The facts from the website of the Supreme Court state his minimum term was completed on 1 August 2005. However, on 10 March 2014, the Parole Board decided not to direct his release on licence and not to recommend that he be transferred to open conditions. The Appellant successfully challenged the latter part of this recommendation by way of judicial review, in proceedings in which the Parole Board played no part.
As a result the Appellant-represented by Hugh Southey QC and Stephen Thornton (instructed by Chivers Solicitors) sought an order for costs against the Parole Board- and from here the case grew. If the Parole board was considered a Court, or a tribunal, an order for costs could not be filed against it-but should it be considered as a public department, and not a court, an order of cost could be filed against it.
Mr Southey-acting as the appellant strongly argued eight (of which I shall cite three) points to justify the idea that the Parole Board was not a court, and instead was a public department-vulnerable to an order of costs.
Firstly, he argued that the Board simply doesn’t fulfil the necessary criteria to be recognised as a “court or tribunal”. To justify his point he referred to August 2014, when the Secretary of State, utilizing his power section 239(6), gave directions to the Parole Board on how it should consider its decision-making in relation to the transfer of prisoners into open conditions. This “direction” given by the Secretary of State implied the close relationship between the Parole Board and its executive, and Mr Southey argued this interference from external sources in the Parole Board was evidence it didn’t have the independence and singularity of a court.
Mr Southey also argued that the Board does not meticulously maintain a “neutral stance”, as it was purported to do in this case. Rather it challenged the case, as Mr Southey argued, “The board has the power to review its own decisions and a policy that it will at an early stage consider conceding any judicial review claim brought, when it chooses not formally to concede the claim, that is tantamount to contesting the claim; or, at least, the Board should be treated as if it had actively contested the claim, because its conduct will have resulted in the prisoner having to expend time and effort in proving his case”. So it must be considered as an opposing party, liable for an order of costs.
Furthermore, Mr Southey cited that the rules in the case of courts and tribunals do not apply to the Board. This was outlined by the historic Criminal Justice and Public Order Act 1994 which dismissed the possibility of the decision-maker in a court having to pay costs out of his or her own pocket has been alleviated, but constituted the Board as a body corporate-thus liable to an order of costs.
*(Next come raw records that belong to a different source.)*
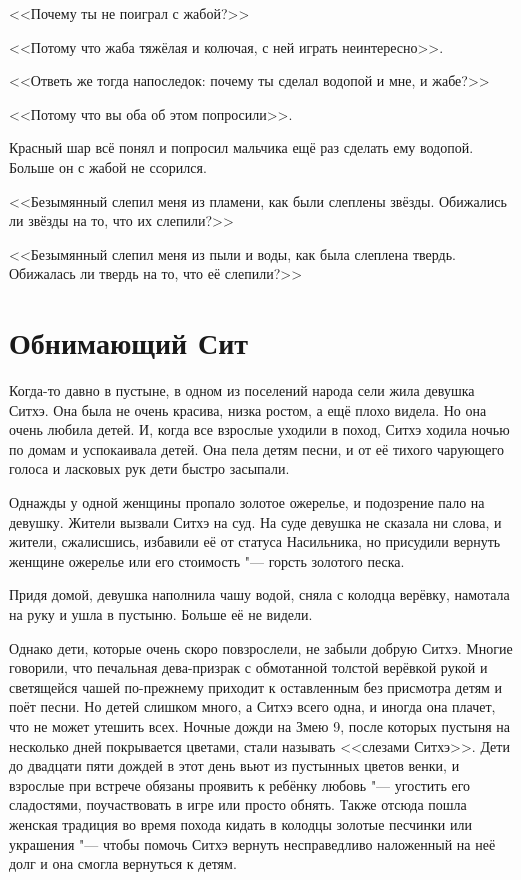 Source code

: <<Почему ты не поиграл с жабой?>>

<<Потому что жаба тяжёлая и колючая, с ней играть неинтересно>>.

<<Ответь же тогда напоследок: почему ты сделал водопой и мне, и жабе?>>

<<Потому что вы оба об этом попросили>>.

Красный шар всё понял и попросил мальчика ещё раз сделать ему водопой.
Больше он с жабой не ссорился.

\spacing

<<Безымянный слепил меня из пламени, как были слеплены звёзды.
Обижались ли звёзды на то, что их слепили?>>

<<Безымянный слепил меня из пыли и воды, как была слеплена твердь.
Обижалась ли твердь на то, что её слепили?>>

\section{Обнимающий Сит}

Когда-то давно в пустыне, в одном из поселений народа сели жила девушка Ситхэ.
Она была не очень красива, низка ростом, а ещё плохо видела.
Но она очень любила детей.
И, когда все взрослые уходили в поход, Ситхэ ходила ночью по домам и успокаивала детей.
Она пела детям песни, и от её тихого чарующего голоса и ласковых рук дети быстро засыпали.

Однажды у одной женщины пропало золотое ожерелье, и подозрение пало на девушку.
Жители вызвали Ситхэ на суд.
На суде девушка не сказала ни слова, и жители, сжалисшись, избавили её от статуса Насильника, но присудили вернуть женщине ожерелье или его стоимость "--- горсть золотого песка.

Придя домой, девушка наполнила чашу водой, сняла с колодца верёвку, намотала на руку и ушла в пустыню.
Больше её не видели.

Однако дети, которые очень скоро повзрослели, не забыли добрую Ситхэ.
Многие говорили, что печальная дева-призрак с обмотанной толстой верёвкой рукой и светящейся чашей по-прежнему приходит к оставленным без присмотра детям и поёт песни.
Но детей слишком много, а Ситхэ всего одна, и иногда она плачет, что не может утешить всех.
Ночные дожди на Змею 9, после которых пустыня на несколько дней покрывается цветами, стали называть <<слезами Ситхэ>>.
Дети до двадцати пяти дождей в этот день вьют из пустынных цветов венки, и взрослые при встрече обязаны проявить к ребёнку любовь "--- угостить его сладостями, поучаствовать в игре или просто обнять.
Также отсюда пошла женская традиция во время похода кидать в колодцы золотые песчинки или украшения "--- чтобы помочь Ситхэ вернуть несправедливо наложенный на неё долг и она смогла вернуться к детям.

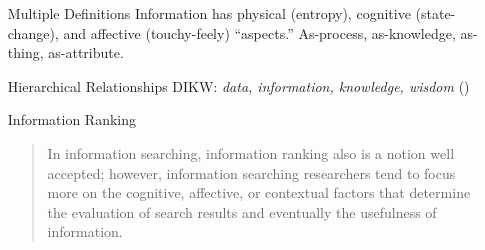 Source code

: \documentclass{article}
\begin{document}
\begin{itemize}
    {\bf People -- Information Searching}
    \begin{itemize}
        \item {}
        \item {}
    \end{itemize}

    {\bf People -- Both}
    \begin{itemize}
        \item {}
        \item {}
    \end{itemize}

    {\bf People -- Information Retrieval}
    \begin{itemize}
        \item {} (assumed that providing information helps a user accomplish some task)
    \end{itemize}

    {\bf Technology -- Information Searching}
    \begin{itemize}
        \item {}
    \end{itemize}

    {\bf Technology -- Both}
    \begin{itemize}
        \item {}
    \end{itemize}

    {\bf Technology -- Information Retrieval}
    \begin{itemize}
        \item {} (transformed input)
        \item {}
        \item {}
    \end{itemize}

    \item[Multiple Definitions] Information has physical (entropy), cognitive (state-change), and affective (touchy-feely) ``aspects.''  As-process, as-knowledge, as-thing, as-attribute.

    \item[Hierarchical Relationships] DIKW: {\it data, information, knowledge, wisdom} ()

    \item[Information Ranking]
        \begin{quote}
            In information searching, information ranking also is a notion well accepted; however, information searching researchers tend to focus more on the cognitive, affective, or contextual factors that determine the evaluation of search results and eventually the usefulness of information.
        \end{quote}


\end{itemize}
\end{document}

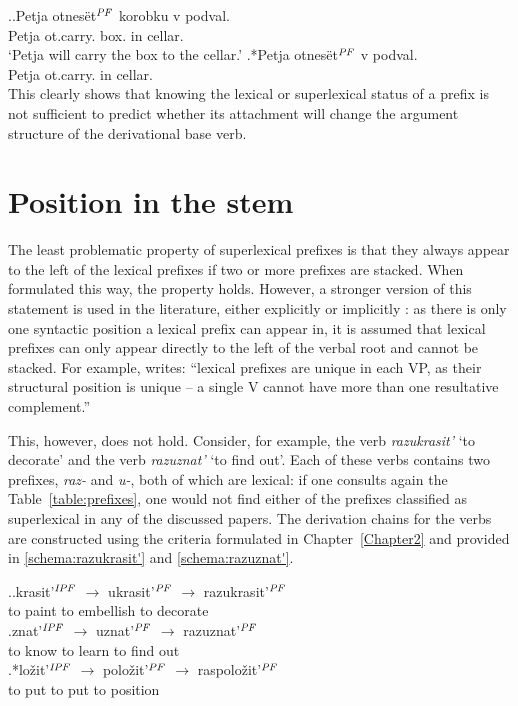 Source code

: \ex.\label{ex:otnesti}\ag.Petja otnes\"{e}t$^{\mathit{PF}}$ korobku v podval.\\
Petja ot.carry. box. in cellar.\\
\vspace{0.5em}
`Petja will carry the box to the cellar.'
\bg.*Petja otnes\"{e}t$^{\mathit{PF}}$ v podval.\\
Petja ot.carry. in cellar.\\

This clearly shows that knowing the lexical or superlexical status of a prefix is not sufficient to predict whether its attachment will change the argument structure of the derivational base verb.
\section{Position in the stem}\label{section:new:position}
The least problematic property of superlexical prefixes is that they always appear to the left of the lexical prefixes if two or more prefixes are stacked. When formulated this way, the property holds. However, a stronger version of this statement is used in the literature, either explicitly \citep{Svenonius:04b} or implicitly \citep{Tatevosov:09}: as there is only one syntactic position a lexical prefix can appear in, it is assumed that lexical prefixes can only appear directly to the left of the verbal root and cannot be stacked. For example, \citet[206]{Svenonius:04b} writes: ``lexical prefixes are unique in each VP, as their structural position is unique -- a single V cannot have more than one resultative complement.''


This, however, does not hold. Consider, for example, the verb \textit{razukrasit'} `to decorate' and the verb \textit{razuznat'} `to find out'. Each of these verbs contains two prefixes, \textit{raz-} and \textit{u-}, both of which are lexical: if one consults again the Table~\ref{table:prefixes}, one would not find either of the prefixes classified as superlexical in any of the discussed papers. The derivation chains for the verbs are constructed using the criteria formulated in Chapter~\ref{Chapter2} and provided in \ref{schema:razukrasit'} and \ref{schema:razuznat'}.

\ex.\ag.\label{schema:razukrasit'}krasit'$^{\mathit{IPF}}$ {$\rightarrow$} ukrasit'$^{\mathit{PF}}$ {$\rightarrow$} razukrasit'$^{\mathit{PF}}$\\
{to paint} {} {to embellish} {} {to decorate}\\
\bg.\label{schema:razuznat'}znat'$^{\mathit{IPF}}$ {$\rightarrow$} uznat'$^{\mathit{PF}}$ {$\rightarrow$} razuznat'$^{\mathit{PF}}$\\
{to know} {} {to learn} {} {to find out}\\
\bg.*lo\v{z}it'$^{\mathit{IPF}}$ {$\rightarrow$} polo\v{z}it'$^{\mathit{PF}}$ {$\rightarrow$} raspolo\v{z}it'$^{\mathit{PF}}$\label{schema:raspolozit'}\\
{to put} {} {to put} {} {to position}\\

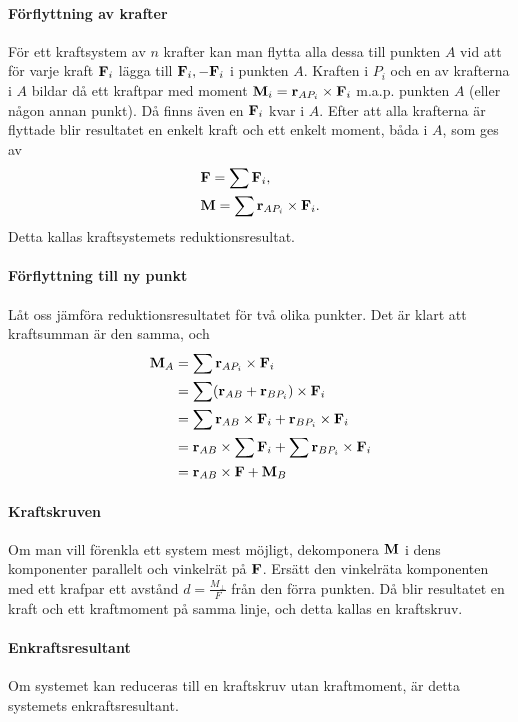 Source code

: \paragraph{Förflyttning av krafter}
För ett kraftsystem av $n$ krafter kan man flytta alla dessa till punkten $A$ vid att för varje kraft $\vect{F}_i$ lägga till $\vect{F}_i, -\vect{F}_i$ i punkten $A$. Kraften i $P_i$ och en av krafterna i $A$ bildar då ett kraftpar med moment $\vect{M}_i = \vect{r}_{AP_i}\times\vect{F}_i$ m.a.p. punkten $A$ (eller någon annan punkt). Då finns även en $\vect{F}_i$ kvar i $A$. Efter att alla krafterna är flyttade blir resultatet en enkelt kraft och ett enkelt moment, båda i $A$, som ges av
\begin{align*}
	&\vect{F} = \sum\vect{F}_i, \\
	&\vect{M} = \sum\vect{r}_{AP_i}\times\vect{F}_i.
\end{align*}
Detta kallas kraftsystemets reduktionsresultat.

\paragraph{Förflyttning till ny punkt}
Låt oss jämföra reduktionsresultatet för två olika punkter. Det är klart att kraftsumman är den samma, och
\begin{align*}
	\vect{M}_A &= \sum\vect{r}_{AP_i}\times\vect{F}_i \\
	           &= \sum(\vect{r}_{AB} + \vect{r}_{BP_i})\times\vect{F}_i \\
	           &= \sum\vect{r}_{AB}\times\vect{F}_i + \vect{r}_{BP_i}\times\vect{F}_i \\
	           &= \vect{r}_{AB}\times\sum\vect{F}_i + \sum\vect{r}_{BP_i}\times\vect{F}_i \\
	           &= \vect{r}_{AB}\times\vect{F} + \vect{M}_{B}
\end{align*}

\paragraph{Kraftskruven}
Om man vill förenkla ett system mest möjligt, dekomponera $\vect{M}$ i dens komponenter parallelt och vinkelrät på $\vect{F}$. Ersätt den vinkelräta komponenten med ett krafpar ett avstånd $d = \frac{M_\perp}{F}$ från den förra punkten. Då blir resultatet en kraft och ett kraftmoment på samma linje, och detta kallas en kraftskruv.

\paragraph{Enkraftsresultant}
Om systemet kan reduceras till en kraftskruv utan kraftmoment, är detta systemets enkraftsresultant.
However, despites the best efforts of Mr Southey, the Judges remained unimpressed.
Mr Southey’s first submission regarding the close relationship between the Parole Board and the Secretary of State was overruled as the Judges present had no issue as to the independence of the Board. The court accepted the Board as being sufficiently independent, from the executive, and impartial such that it had the characteristics of a court.
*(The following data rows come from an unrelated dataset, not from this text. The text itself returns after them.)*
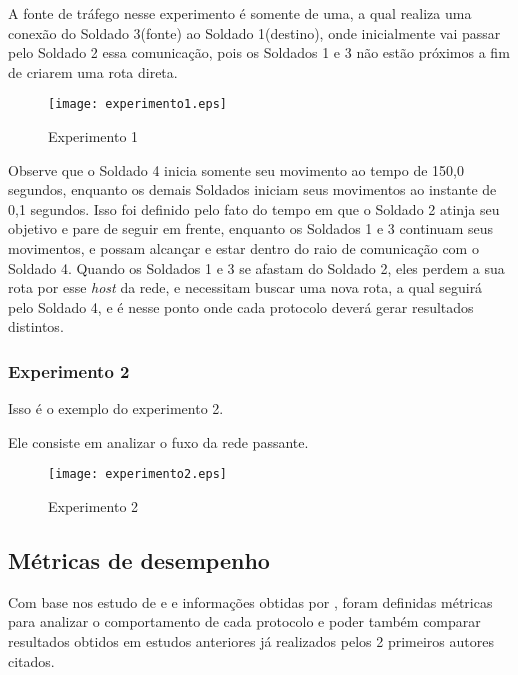 A fonte de tr\'afego nesse experimento \'e somente de uma, a qual realiza uma conex\~ao do Soldado 3(fonte) ao Soldado 1(destino), onde inicialmente vai passar pelo Soldado 2 essa comunica\c{c}\~ao, pois os Soldados 1 e 3 n\~ao est\~ao pr\'oximos a fim de criarem uma rota direta.

\begin{figure}[H]
	\centering
	\texttt{[image: experimento1.eps]}
	\caption{Experimento 1}
	\label{figExp1}
\end{figure}

Observe que o Soldado 4 inicia somente seu movimento ao tempo de 150,0 segundos, enquanto os demais Soldados iniciam seus movimentos ao instante de 0,1 segundos.
Isso foi definido pelo fato do tempo em que o Soldado 2 atinja seu objetivo e pare de seguir em frente, enquanto os Soldados 1 e 3 continuam seus movimentos, e possam alcan\c{c}ar e estar dentro do raio de comunica\c{c}\~ao com o Soldado 4.
Quando os Soldados 1 e 3 se afastam do Soldado 2, eles perdem a sua rota por esse \textit{host} da rede, e necessitam buscar uma nova rota, a qual seguir\'a pelo Soldado 4, e \'e nesse ponto onde cada protocolo dever\'a gerar resultados distintos.

\subsubsection{Experimento 2}
Isso \'e o exemplo do experimento 2.

Ele consiste em analizar o fuxo da rede passante.

\begin{figure}[H]
	\centering
	\texttt{[image: experimento2.eps]}
	\caption{Experimento 2}
	\label{figExp2}
\end{figure}


\subsection{M\'etricas de desempenho}
Com base nos estudo de \cite{pereira} e \cite{schimidt} e informa\c{c}\~oes obtidas por \cite{salles}, foram definidas m\'etricas para analizar o comportamento de cada protocolo e poder tamb\'em comparar resultados obtidos em estudos anteriores j\'a realizados pelos 2 primeiros autores citados.

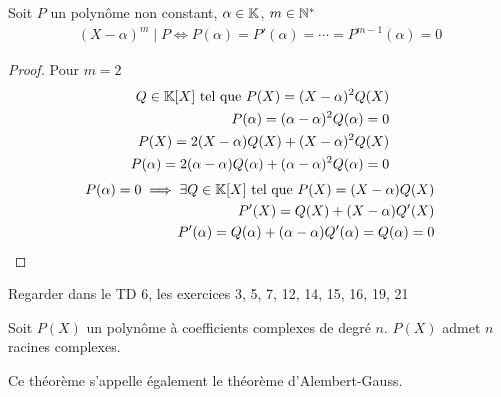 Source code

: \begin{graybox}
\begin{theoreme}
Soit $P$ un polynôme non constant, $\alpha \in \mathbb{K}$, $m \in \mathbb{N}^*$
\begin{align*}
(X - \alpha)^m \mid P \iff P(\alpha) = P'(\alpha) = \cdots = P^{m-1}(\alpha) = 0
\end{align*}
\end{theoreme}
\end{graybox}

\begin{proof} Pour $m = 2$ \\
\fbox{$\implies$}
\begin{align*}
Q \in \mathbb{K} [X] \text{ tel que } P(X) = (X - \alpha)^2 Q(X) \\
P(\alpha) = (\alpha - \alpha)^2 Q(\alpha) = 0 \\
P(X) = 2(X - \alpha) Q(X) + (X - \alpha)^2 Q(X) \\
P(\alpha) = 2 (\alpha - \alpha) Q(\alpha) + (\alpha - \alpha)^2 Q(\alpha) = 0
\end{align*}
\fbox{$\impliedby$}
\begin{align*}
P(\alpha) = 0 \implies \exists Q \in \mathbb{K}[X] \text{ tel que } P(X) = (X - \alpha) Q(X) \\
P'(X) = Q(X) + (X - \alpha)Q'(X) \\
P'(\alpha) = Q(\alpha) + (\alpha - \alpha) Q'(\alpha) = Q(\alpha) = 0
\end{align*}
\end{proof}

\begin{remarque}
Regarder dans le TD 6, les exercices 3, 5, 7, 12, 14, 15, 16, 19, 21
\end{remarque}

\begin{graybox}
\begin{theoreme}
Soit $P(X)$ un polynôme à coefficients complexes de degré $n$. $P(X)$ admet $n$ racines complexes. 
\end{theoreme}
\end{graybox}

\begin{remarque}
Ce théorème s'appelle également le théorème d'Alembert-Gauss.
\end{remarque}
The second point of Mr Southey I explained, was also found to be irrelevant by the judges of the Supreme Court. The Supreme rejected his argument on the grounds that a party cannot be said to actively contest a claim simply because he does not concede it. As a result this argument presented no real proof that the Parole Board was an opposing party and not a court.
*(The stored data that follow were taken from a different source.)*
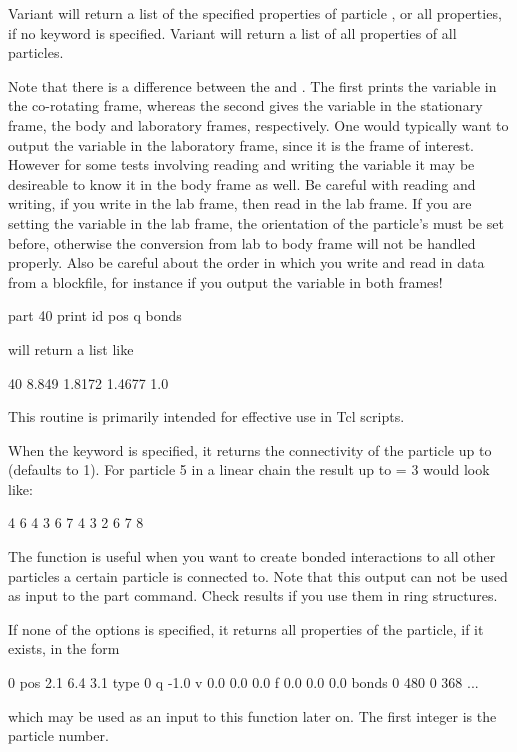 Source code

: Variant  will return a list of the specified properties of
particle , or all properties, if no keyword is
specified.  Variant  will return a list of all properties
of all particles.

Note that there is a difference between the  and
.  The first prints the variable in the co-rotating
frame, whereas the second gives the variable in the stationary frame,
the body and laboratory frames, respectively. One would typically want
to output the variable in the laboratory frame, since it is the frame
of interest. However for some tests involving reading and writing the
variable it may be desireable to know it in the body frame as well. Be
careful with reading and writing, if you write in the lab frame, then
read in the lab frame. If you are setting the variable in the lab
frame, the orientation of the particle's  must be set
before, otherwise the conversion from lab to body frame will not be
handled properly.  Also be careful about the order in which you write
and read in data from a blockfile, for instance if you output the
variable in both frames!

\begin{code}
part 40 print id pos q bonds
\end{code}
will return a list like
\begin{tclcode}
40 8.849 1.8172 1.4677 1.0 {}
\end{tclcode}
This routine is primarily intended for effective use in Tcl scripts.

When the keyword  is specified, it returns the
connectivity of the particle up to  (defaults to 1). For
particle 5 in a linear chain the result up to  = 3 would
look like:
\begin{tclcode}
{ { 4 } { 6 } } { { 4 3 } { 6 7 } } { {4 3 2 } { 6 7 8 } } 
\end{tclcode}
The function is useful when you want to create bonded interactions to
all other particles a certain particle is connected to. Note that this
output can not be used as input to the part command. Check results if
you use them in ring structures.

If none of the options is specified, it returns all properties of the
particle, if it exists, in the form
\begin{tclcode}
  0 pos 2.1 6.4 3.1 type 0 q -1.0 v 0.0 0.0 0.0 f 0.0 0.0 0.0
  bonds { {0 480} {0 368} ... } 
\end{tclcode}
which may be used as an input to this function later on. The first
integer is the particle number.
The final argument of Mr Southey which I cited, in which he used the historic Public Order Act, to justify the identification of the Parole Board as a “body corporate”, was overturned by the Judges of the Supreme Court. The court referenced the case of Davies, which concerned identifying modern governing principles. According to the Supreme Court, in the case of Davies (No 2), R (on the application of) v HM Deputy Coroner for Birmingham  “the central issue was thus as to the nature of the established practice of the High Court – and whether that practice required reconsideration”, and this previous case provided support that the consideration of the Parole Board as a “body corporate” in the Criminal Justice and Public Order Act, could be reconsidered, as a court.
Final Judgement given by Supreme Court
Lord Justice Hickinbottom along with Lord Justice David Richards and Lady Justice Gloster all agreed on one conclusion, that being that the Parole Board should be considered as a court or tribunal, and is thus immune to an order of costs. Judge Hickinbottom justified this by stating that, “when considering a transfer issue, the Board is independent of the executive and impartial; and adopts appropriate guaranteed judicial procedures”, and so the Parole Board fulfils all the criteria of a court/tribunal. However, the three Justices presiding did give an alternate body that could have an order of costs against it instead of the Parole Board: The Secretary of State. This is owing to the fact that the Secretary of State makes the ultimate decision as to whether or not to directly transfer the prisoner in question. And that very decision will be amenable to judicial review, so should the decision be successfully challenged, the Secretary of State is the one vulnerable to an order of cost.